Accountants urged to take note of new TPB guidance

As part of updated guidance on cyber security for all registered tax practitioners, the TPB now recognises that cyber security awareness training can assist tax and BAS agents in protecting themselves from a cyber attack.

The TPB will now specifically recognise that cyber security training which a tax practitioner undertakes will contribute to them meeting their continuing professional education/development requirements with the TPB and their obligations under the code of professional conduct.

“The TPB recognises the emerging threat of cyber attacks and the importance of tax practitioners proactively protecting themselves, their practice and their clients”, said acting chair of the TPB, Greg Lewis.

New guidance on extensions of professional indemnity insurance cover has also been released, with the TPB recommending that practitioners consider whether they require additional protection against cyber threats, including losses that a tax adviser may suffer from a cyber attack.

“One way that tax practitioners can protect themselves is to consider whether they should take out additional professional indemnity insurance cover to assist with first-party losses arising from a cyber attack.
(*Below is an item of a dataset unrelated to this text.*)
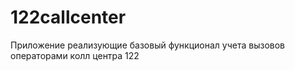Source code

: # 122callcenter
Приложение реализующие базовый функционал учета вызовов операторами колл центра 122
Such losses can include a ‘denial of service’ attack or the costs of rectifying harm done, such as repairing and restoring systems that have been damaged by malicious acts,” added Mr Lewis.

The ATO, in consultation with the TPB and other professional and industry associations, have developed practical cyber security tips, with the following considered as minimum for best practice:

• - Install and maintain anti-virus software on your workplace computers
• - Deploy firewalls on your workplace computers and/or workplace networks
• - Ensure that your computer operating systems and programs always have the latest security patches
• - Protect client records or files using encryption where possible
• - Regularly change your passwords
• - Consider using a second form of authentication (for example, SMS) to protect your online accounts (for example, email) where possible.